- **Problem requirements**:
Go through the data below and copy each line where the word "description" occurs.

- **Plain-text document sources**:
----

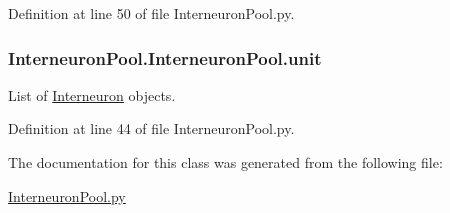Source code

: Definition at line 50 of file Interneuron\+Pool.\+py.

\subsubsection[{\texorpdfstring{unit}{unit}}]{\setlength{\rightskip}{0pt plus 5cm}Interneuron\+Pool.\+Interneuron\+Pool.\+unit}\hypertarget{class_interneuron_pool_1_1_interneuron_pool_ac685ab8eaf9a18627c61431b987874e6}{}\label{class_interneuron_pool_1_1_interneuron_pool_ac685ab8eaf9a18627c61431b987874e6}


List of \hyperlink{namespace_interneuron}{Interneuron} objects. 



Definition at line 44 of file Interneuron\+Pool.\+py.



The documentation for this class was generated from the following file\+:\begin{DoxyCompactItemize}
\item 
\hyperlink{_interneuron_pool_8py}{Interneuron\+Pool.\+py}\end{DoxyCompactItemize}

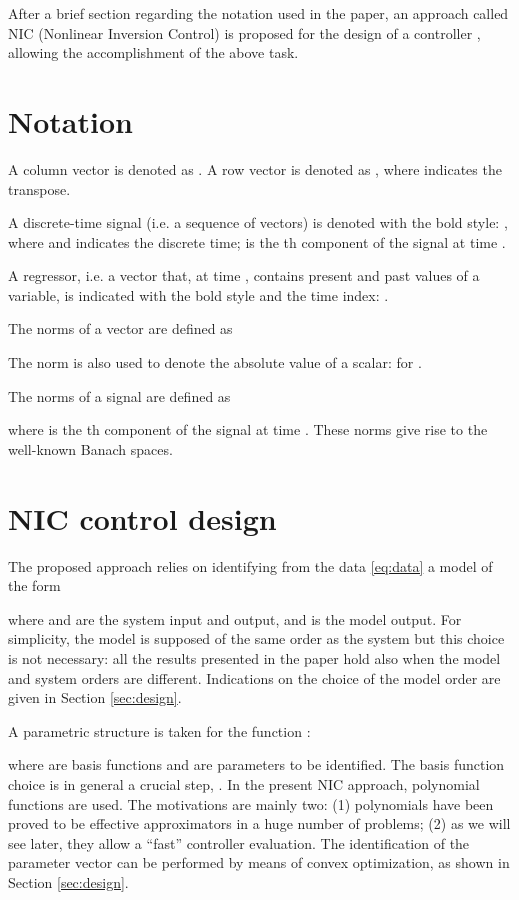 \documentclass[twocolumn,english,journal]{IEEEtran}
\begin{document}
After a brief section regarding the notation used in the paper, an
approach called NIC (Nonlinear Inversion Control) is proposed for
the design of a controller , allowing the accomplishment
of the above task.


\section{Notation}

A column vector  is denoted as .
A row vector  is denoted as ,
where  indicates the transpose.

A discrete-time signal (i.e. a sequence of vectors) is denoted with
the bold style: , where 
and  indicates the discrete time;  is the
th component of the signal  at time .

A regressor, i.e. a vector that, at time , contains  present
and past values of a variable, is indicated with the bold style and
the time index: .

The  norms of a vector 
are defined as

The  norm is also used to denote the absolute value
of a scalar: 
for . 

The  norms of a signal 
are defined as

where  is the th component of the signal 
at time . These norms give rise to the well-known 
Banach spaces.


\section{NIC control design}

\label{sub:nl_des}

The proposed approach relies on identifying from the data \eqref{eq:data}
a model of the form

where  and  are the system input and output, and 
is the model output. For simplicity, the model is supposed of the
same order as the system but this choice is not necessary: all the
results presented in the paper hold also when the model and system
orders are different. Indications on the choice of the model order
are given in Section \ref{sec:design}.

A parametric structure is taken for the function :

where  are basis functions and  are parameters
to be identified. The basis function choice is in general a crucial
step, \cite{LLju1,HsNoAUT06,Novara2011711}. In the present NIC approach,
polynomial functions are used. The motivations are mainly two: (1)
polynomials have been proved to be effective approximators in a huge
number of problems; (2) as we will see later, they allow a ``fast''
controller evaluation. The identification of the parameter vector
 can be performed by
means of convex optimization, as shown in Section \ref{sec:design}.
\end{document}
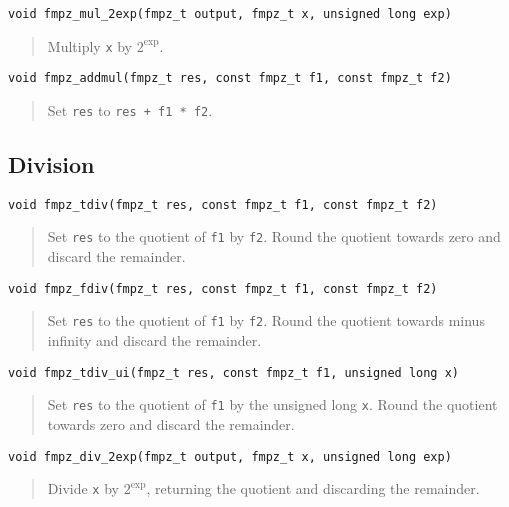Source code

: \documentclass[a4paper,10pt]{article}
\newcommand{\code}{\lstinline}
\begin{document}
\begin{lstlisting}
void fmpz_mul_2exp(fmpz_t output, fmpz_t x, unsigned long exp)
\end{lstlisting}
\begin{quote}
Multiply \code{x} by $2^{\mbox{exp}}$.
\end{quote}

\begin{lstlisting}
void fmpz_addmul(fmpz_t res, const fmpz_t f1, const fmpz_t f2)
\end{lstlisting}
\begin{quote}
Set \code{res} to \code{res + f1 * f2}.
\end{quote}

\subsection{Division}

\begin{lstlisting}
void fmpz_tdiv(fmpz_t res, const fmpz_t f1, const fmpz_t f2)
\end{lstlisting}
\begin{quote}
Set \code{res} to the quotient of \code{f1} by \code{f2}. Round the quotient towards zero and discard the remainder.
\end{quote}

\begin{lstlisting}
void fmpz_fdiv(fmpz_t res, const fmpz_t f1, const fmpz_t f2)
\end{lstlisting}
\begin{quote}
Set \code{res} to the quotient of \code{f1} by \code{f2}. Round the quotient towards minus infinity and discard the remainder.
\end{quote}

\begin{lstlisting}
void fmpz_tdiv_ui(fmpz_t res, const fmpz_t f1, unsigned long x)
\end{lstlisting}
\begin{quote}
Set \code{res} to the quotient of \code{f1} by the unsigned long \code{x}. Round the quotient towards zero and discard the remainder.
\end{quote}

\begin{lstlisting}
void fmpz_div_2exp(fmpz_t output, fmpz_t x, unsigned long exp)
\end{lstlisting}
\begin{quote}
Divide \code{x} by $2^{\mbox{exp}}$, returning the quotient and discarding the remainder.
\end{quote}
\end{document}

----

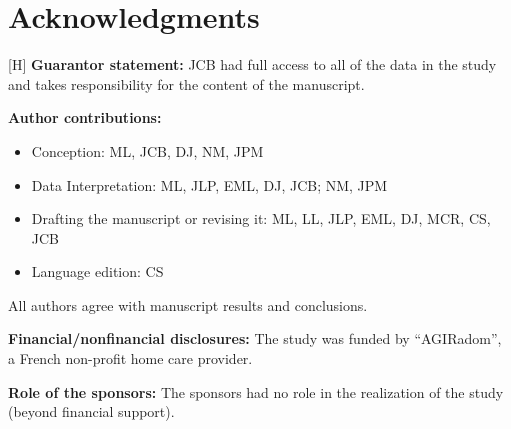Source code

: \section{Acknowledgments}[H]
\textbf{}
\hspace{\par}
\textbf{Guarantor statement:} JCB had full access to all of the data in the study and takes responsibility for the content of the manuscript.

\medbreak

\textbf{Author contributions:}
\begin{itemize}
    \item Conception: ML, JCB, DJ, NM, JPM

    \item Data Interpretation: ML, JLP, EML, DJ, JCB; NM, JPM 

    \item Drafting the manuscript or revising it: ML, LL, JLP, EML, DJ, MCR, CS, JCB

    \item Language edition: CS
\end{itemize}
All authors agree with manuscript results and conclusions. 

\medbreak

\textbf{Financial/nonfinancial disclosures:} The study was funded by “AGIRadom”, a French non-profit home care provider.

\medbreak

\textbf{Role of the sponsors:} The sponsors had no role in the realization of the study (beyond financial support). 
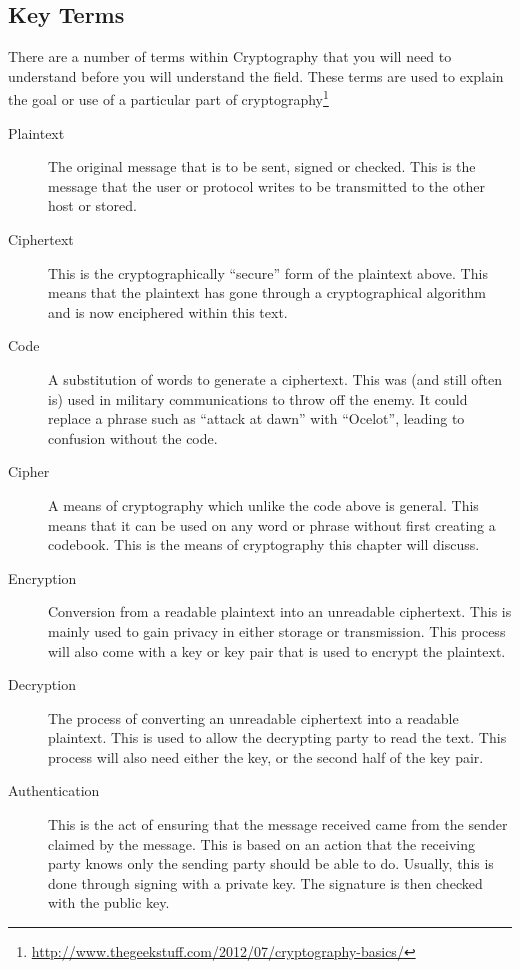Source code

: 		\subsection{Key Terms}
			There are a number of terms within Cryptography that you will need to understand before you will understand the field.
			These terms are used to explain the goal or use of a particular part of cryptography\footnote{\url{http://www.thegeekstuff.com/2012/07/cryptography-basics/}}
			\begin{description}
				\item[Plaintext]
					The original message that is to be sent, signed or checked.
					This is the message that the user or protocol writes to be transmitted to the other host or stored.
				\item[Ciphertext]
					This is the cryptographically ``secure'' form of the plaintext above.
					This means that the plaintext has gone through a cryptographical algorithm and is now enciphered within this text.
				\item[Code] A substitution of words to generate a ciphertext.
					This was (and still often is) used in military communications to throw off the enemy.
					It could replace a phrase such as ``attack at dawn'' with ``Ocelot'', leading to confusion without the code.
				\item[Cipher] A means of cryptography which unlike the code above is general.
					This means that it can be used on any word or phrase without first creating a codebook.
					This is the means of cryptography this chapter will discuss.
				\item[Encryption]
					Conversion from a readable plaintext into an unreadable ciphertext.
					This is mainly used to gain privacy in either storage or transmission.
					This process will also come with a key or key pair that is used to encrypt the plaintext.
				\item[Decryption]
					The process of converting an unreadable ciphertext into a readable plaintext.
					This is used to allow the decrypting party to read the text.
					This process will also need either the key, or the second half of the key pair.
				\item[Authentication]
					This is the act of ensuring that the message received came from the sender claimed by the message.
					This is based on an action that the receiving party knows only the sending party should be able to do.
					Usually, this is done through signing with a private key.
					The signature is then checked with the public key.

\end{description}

----

- **Answer to this exercise**:
			\begin{description}
\end{description}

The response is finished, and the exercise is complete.